Five people have been killed and more than 100 wounded during demonstrations in recent days, official figures showed, as tensions ran high after President Alassane Ouattara announced last week he would run for re-election on Oct. 31.
Opponents say the move violates a constitutional two-term limit and jeopardises the tenuous stability achieved since Ouattara's first election win in 2010 sparked a brief civil war.
On Friday, the remnants of tyre barricades smouldered in the opposition stronghold of Bonoua, as residents gathered in the rubble of the town's police station that was torched by protesters the previous day after one of them was shot dead.
A column of police reinforcements arrived in Bonoua on Thursday night after the crowd clashed with police who used tear gas and live bullets, witnesses said.
"We're going to march until October.

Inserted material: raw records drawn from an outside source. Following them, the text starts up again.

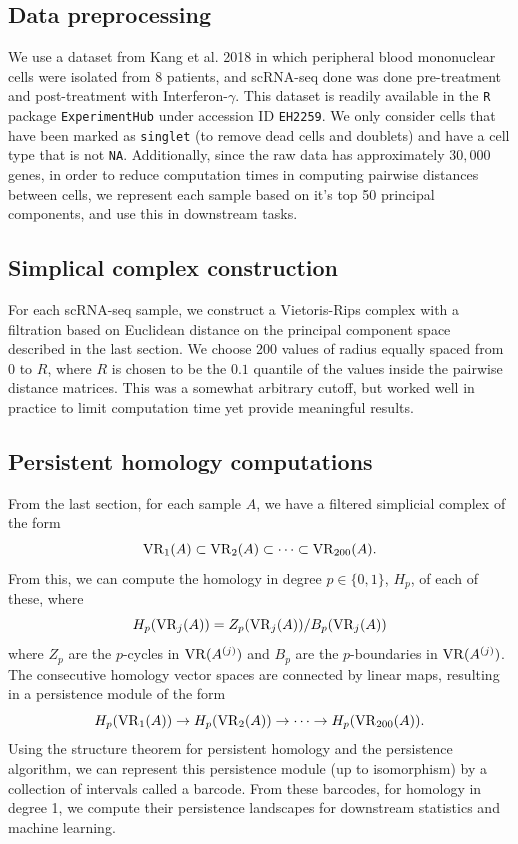 \documentclass[11pt]{article}
\begin{document}
\subsection{Data preprocessing}
We use a dataset from Kang et al. 2018 in which peripheral blood mononuclear cells were isolated from 8 patients, and scRNA-seq done was done pre-treatment and post-treatment with Interferon-$\gamma$. This dataset is readily available in the \texttt{R} package \texttt{ExperimentHub} under accession ID \texttt{EH2259}. We only consider cells that have been marked as \texttt{singlet} (to remove dead cells and doublets) and have a cell type that is not \texttt{NA}. Additionally, since the raw data has approximately $30,000$ genes, in order to reduce computation times in computing pairwise distances between cells, we represent each sample based on it's top 50 principal components, and use this in downstream tasks.

\subsection{Simplical complex construction}
For each scRNA-seq sample, we construct a Vietoris-Rips complex with a filtration based on Euclidean distance on the principal component space described in the last section. We choose 200 values of radius equally spaced from $0$ to $R$, where $R$ is chosen to be the $0.1$ quantile of the values inside the pairwise distance matrices. This was a somewhat arbitrary cutoff, but worked well in practice to limit computation time yet provide meaningful results.

\subsection{Persistent homology computations}
From the last section, for each sample $A$, we have a filtered simplicial complex of the form
$$
{\rm VR}_1(A) \subset {\rm VR}_2(A)	 \subset \cdots \subset {\rm VR}_{200}(A).
$$
From this, we can compute the homology in degree $p \in \lbrace 0, 1 \rbrace$, $H_p$, of each of these, where
$$
H_p({\rm VR}_j(A)) = Z_p({\rm VR}_j(A))/B_p({\rm VR}_j(A))
$$ 
where $Z_p$ are the $p$-cycles in ${\rm VR}(A^{(j)})$ and $B_p$ are the $p$-boundaries in ${\rm VR}(A^{(j)})$. The consecutive homology vector spaces are connected by linear maps, resulting in a persistence module of the form 
$$
H_p({\rm VR}_1(A)) \to H_p({\rm VR}_2(A)) \to \cdots \to H_p({\rm VR}_{200}(A)).
$$
Using the structure theorem for persistent homology and the persistence algorithm, we can represent this persistence module (up to isomorphism) by a collection of intervals called a barcode. From these barcodes, for homology in degree 1, we compute their persistence landscapes for downstream statistics and machine learning.
\end{document}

Tomorrow we will keep on marching," said local youth leader Frederik N’Ta N'Chou, to cheers from the crowd. "We don't have weapons but we have stones."
Security Minister Vagondo Diomande said order had been restored across Ivory Coast.

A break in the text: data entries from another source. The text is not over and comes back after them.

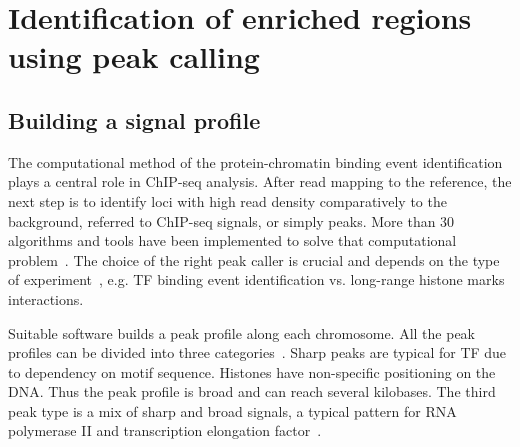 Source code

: \chapter{Identification of enriched regions using peak calling}

\section{Building a signal profile}

The computational method of the protein-chromatin binding event identification plays a central role in ChIP-seq analysis. 
After read mapping to the reference, the next step is to identify loci with high read density comparatively to the background, referred to ChIP-seq signals, or simply peaks.
More than 30 algorithms and tools have been implemented to solve that computational problem~\cite{chen2012systematic}.
The choice of the right peak caller is crucial and depends on the type of experiment~\cite{nakato2017recent}, e.g. TF binding event identification vs. long-range histone marks interactions.

Suitable software builds a peak profile along each chromosome. 
All the peak profiles can be divided into three categories~\cite{park2009chip}. 
Sharp peaks are typical for TF due to dependency on motif sequence. 
Histones have non-specific positioning on the DNA. 
Thus the peak profile is broad and can reach several kilobases. 
The third peak type is a mix of sharp and broad signals, a typical pattern for RNA polymerase II and transcription elongation factor~\cite{lin2011dynamic}.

"The government calls on everyone to exercise restraint," he said in a statement late on Friday.
Opposition groups insist the president must stand down after serving two terms, in accordance with the law, but Ouattara says the new constitution, adopted in 2016, acted as a reset button, allowing him to run again.
While there was far less public unrest on Friday than previous days, a small protest in Yopougon, a district of the commercial capital Abidjan, saw a passenger bus set on fire in the early hours. By midday, traffic was flowing normally under the supervision of a police patrol.